Deep Learning for NLP - Part 6

Part 6: Popular Transformer Models

Ratings 5.00 / 5.00

What You Will Learn!

Deep Learning for Natural Language Processing
Popular Transformer encoder and decoder models
Multi-modal Transformer models
Large scale Transformer models
DL for NLP

Description

This course is a part of "Deep Learning for NLP" Series. In this course, I will talk about various popular Transformer models beyond the ones I have already covered in the previous sessions in this series. Such Transformer models including encoder as well as decoder based models and differ in terms of various aspects like form of input, pretraining objectives, pretraining data, architecture variations, etc.

These Transformer models have been all proposed after 2019 and some of them are also from early 2021. Thus, as of Aug 2021, these models are very recent and state of the art across multiple NLP tasks.

The course consists of three main sections as follows.

In the first section, I will talk about a few Transformer encoder and decoder models which extend the original Transformer framework. Specifically I will cover SpanBERT, Electra, DeBERTa and DialoGPT. SpanBERT, Electra and DeBERTa are Transformer encoders while DialoGPT is a Transformer decoder model. For each model, we will also talk about their architecture or pretraining differs from standard Transformer. We will also talk important results on various NLP tasks.

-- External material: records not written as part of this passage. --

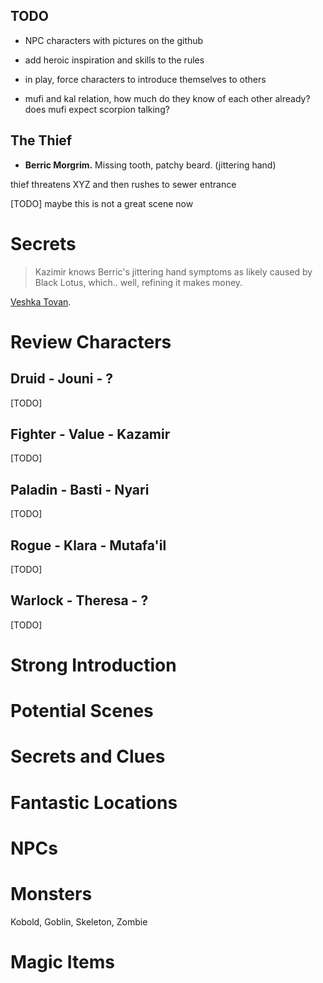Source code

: ## TODO


- NPC characters with pictures on the github
- add heroic inspiration and skills to the rules
- in play, force characters to introduce themselves to others

- mufi and kal relation, how much do they know of each other already? does mufi expect scorpion talking? 



## The Thief

- **Berric Morgrim.** Missing tooth, patchy beard. (jittering hand)

thief threatens XYZ and then rushes to sewer entrance

[TODO] maybe this is not a great scene now




# Secrets


> Kazimir knows Berric's jittering hand symptoms as likely caused by Black Lotus, which.. well, refining it makes money.



[Veshka Tovan](./../arvandor/characters/living_npcs.md#veshka-tovan).


# Review Characters

## Druid - Jouni - ?
[TODO]

## Fighter - Value - Kazamir
[TODO]

## Paladin - Basti - Nyari
[TODO]

## Rogue - Klara - Mutafa'il
[TODO]

## Warlock - Theresa - ?
[TODO]



# Strong Introduction
# Potential Scenes
# Secrets and Clues
# Fantastic Locations
# NPCs
# Monsters
Kobold, Goblin, Skeleton, Zombie
# Magic Items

In the second section, I will talk about multi-modal Transformer models. Multimodal learning has gained a lot of momentum in recent years. Thus, there was a need to come up with Transformer models which could handle text and image data together. In this part, I will cover VisualBERT and vilBERT which both process the multi-modal input very effectively. Both the models have many similarities. We will discuss about theri similarities and differences in detail.

Lastly, in the third section, I will talk about lareg scale Transformer models. I will introduce the mixture of experts (MoE) architecture. Then I will talk about how GShard adapts the MoE architecture, and shows great results on massive multilingual machine translation. Lastly, I will discuss Switch Transformers which simplify the MoE routing algorithm and also do several engineering optimizations to reduce network communciation and computation costs and mitigate instabilities.

In general, each of these papers is pretty long and thus it becomes very difficult and time consuming to understand them. In these sessions, I have tried to summarize them nicely bringing out the intuitions and tying the important concepts across such papers in a coherent story. Hope you will find it useful for your work and understanding.